This is just a little idea I had. Strictly a proof of concept. Naturally, inspired by Silicon Valley
Most modern compression relies on a Dictionary Coder which relies on a continuously- updated "dictionary", its coding result is dependent on the history (all codes in the dictionary that is derived from the input data up to the current symbol), so it is not possible to jump into a certain location and start decoding, without first decoding all of the previous data.
This method only works on plain text files. It centers around the idea that spaces are the important feature that will be present in almost every file of text. Spaces separate words, so if we can tell where the spaces/word boundaries are while in zipped format, we can begin to decode the words around them.
I use a standard Huffman compression algorithm. My implementation does not add any unnecessary complexity to the algorithm, but it was done for a homework assignment before I understood any OO best practices. I will clean it up eventually, but until then bear with me.
A Huffman coding tree is created without regard for spaces, they are ignored at first. Then, with the tree generated from all non-space characters, we start the fun.
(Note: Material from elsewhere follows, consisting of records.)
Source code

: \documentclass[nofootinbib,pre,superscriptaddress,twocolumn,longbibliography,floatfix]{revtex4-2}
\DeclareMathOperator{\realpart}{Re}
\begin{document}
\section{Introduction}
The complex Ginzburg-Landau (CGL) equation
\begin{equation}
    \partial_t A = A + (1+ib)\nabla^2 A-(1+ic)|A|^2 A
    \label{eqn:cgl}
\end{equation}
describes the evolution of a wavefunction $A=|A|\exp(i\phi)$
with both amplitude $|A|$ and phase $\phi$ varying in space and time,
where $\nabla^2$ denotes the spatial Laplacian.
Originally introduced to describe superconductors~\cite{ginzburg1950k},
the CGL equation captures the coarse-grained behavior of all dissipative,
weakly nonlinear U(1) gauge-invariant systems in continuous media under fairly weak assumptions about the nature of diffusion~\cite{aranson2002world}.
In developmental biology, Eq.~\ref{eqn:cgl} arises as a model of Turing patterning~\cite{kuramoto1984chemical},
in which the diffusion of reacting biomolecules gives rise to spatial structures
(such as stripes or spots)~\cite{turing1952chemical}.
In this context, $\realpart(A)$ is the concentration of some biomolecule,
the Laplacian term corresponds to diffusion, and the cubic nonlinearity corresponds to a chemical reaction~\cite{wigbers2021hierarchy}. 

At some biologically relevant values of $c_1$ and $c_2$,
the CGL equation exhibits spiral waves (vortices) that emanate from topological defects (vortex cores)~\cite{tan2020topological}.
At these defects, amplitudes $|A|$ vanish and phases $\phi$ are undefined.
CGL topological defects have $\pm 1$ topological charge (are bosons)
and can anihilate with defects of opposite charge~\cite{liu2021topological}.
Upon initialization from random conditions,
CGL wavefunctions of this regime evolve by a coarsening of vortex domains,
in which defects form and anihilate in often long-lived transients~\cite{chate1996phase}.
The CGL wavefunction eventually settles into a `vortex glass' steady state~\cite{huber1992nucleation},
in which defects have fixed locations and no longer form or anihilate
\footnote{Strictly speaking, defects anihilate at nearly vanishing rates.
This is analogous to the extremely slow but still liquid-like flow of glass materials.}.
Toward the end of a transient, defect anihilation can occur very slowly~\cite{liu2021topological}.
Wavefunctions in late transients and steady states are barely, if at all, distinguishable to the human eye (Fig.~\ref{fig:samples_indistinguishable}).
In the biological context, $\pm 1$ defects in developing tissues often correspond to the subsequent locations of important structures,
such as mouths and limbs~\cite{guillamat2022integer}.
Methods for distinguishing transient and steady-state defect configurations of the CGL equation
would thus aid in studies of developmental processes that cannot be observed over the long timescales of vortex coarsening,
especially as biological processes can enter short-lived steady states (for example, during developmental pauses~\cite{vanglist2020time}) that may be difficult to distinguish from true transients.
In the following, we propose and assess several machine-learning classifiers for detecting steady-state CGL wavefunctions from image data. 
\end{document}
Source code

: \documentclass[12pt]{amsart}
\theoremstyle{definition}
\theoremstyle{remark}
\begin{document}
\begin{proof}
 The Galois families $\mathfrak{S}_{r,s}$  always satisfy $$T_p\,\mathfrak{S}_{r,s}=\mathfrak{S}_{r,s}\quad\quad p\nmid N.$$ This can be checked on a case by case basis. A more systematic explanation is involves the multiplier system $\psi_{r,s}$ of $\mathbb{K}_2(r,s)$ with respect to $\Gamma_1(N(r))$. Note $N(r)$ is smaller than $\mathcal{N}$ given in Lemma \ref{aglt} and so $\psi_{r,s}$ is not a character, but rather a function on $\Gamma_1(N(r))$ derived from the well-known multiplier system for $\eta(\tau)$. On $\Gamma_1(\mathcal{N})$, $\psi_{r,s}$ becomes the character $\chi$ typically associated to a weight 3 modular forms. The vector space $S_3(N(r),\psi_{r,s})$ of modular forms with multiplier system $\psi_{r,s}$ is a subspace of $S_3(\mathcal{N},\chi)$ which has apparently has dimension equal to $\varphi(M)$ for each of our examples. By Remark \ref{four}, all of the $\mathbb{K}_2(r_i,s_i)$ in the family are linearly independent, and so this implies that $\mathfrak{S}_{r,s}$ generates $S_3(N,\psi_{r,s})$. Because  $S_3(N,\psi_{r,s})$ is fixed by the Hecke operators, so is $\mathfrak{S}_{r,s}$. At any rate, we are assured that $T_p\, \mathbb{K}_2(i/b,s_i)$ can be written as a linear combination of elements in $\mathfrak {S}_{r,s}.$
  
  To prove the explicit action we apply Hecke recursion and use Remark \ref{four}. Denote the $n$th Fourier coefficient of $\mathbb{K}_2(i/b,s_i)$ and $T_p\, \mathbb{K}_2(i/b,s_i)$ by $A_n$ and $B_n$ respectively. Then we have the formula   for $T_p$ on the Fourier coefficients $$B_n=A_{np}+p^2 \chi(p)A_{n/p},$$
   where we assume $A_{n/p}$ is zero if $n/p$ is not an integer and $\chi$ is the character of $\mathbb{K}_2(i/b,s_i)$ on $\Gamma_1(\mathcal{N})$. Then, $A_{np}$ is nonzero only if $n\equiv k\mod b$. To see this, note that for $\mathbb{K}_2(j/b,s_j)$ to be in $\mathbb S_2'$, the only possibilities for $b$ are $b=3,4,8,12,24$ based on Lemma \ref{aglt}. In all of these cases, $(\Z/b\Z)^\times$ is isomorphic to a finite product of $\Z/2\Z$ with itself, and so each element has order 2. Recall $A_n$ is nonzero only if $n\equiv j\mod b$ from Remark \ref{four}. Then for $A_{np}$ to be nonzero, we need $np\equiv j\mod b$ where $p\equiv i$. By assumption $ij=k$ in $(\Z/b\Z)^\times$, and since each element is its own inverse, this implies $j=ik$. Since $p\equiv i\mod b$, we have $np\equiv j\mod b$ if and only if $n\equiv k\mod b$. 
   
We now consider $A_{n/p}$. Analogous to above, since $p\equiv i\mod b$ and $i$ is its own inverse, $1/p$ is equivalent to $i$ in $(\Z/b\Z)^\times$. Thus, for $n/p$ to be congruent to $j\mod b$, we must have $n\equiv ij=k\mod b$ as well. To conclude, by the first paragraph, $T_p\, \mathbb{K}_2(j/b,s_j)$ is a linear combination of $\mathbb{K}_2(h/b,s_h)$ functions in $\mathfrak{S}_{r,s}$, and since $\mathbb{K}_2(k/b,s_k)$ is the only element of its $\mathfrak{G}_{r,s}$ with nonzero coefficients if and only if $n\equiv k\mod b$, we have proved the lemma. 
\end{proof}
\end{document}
Since the implementation considers spaces to be the important feature, I wanted to create a sequence so that if seen even in binary, it could only be a space. I chose to use the sequence of all 0's. The game became: Find the maximum number of 0's that can be generated by any two characters next to each other. In order for a space to be unique, it will have to be one greater than that number. I then made the assumption that the maximum 0 sequence will be come character followed by the character encoded by all 0's, the bottom left value on the Huffman tree.
In Search.java there is a concise algorithm to find the minimum unique 0 sequence for a space character. It involves concatenating the bit values for a character followed by the bit pattern of the character encoded by all 0's, then shifting bits and finding the maximum divisibility by a power of 2.
Once we have found the maximum coincidental sequence of 0's, the Huffman tree is modified to include the encoded space, appending a 1 to the character that was encoded by all 0's. The space is then places as far down the tree's left side as it needs to be.
With these modifications we can encode search queries and see if their bit patterns, relative to a space/word boundary, appear in the binary of the zip file.